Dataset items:

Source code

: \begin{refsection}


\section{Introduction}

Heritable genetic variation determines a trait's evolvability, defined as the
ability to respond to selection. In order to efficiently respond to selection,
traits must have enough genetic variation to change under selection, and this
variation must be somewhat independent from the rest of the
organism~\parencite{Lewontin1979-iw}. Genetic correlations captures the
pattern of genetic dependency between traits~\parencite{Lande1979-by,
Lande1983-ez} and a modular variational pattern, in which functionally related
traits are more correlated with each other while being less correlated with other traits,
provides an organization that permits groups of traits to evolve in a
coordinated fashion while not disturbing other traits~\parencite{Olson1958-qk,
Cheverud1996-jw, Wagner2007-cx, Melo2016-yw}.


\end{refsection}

#### WORK INSTRUCTION:
Go through the records line by line and count those that contain the string "parencite". Answer with the count alone.

#### TASK RESULT:
3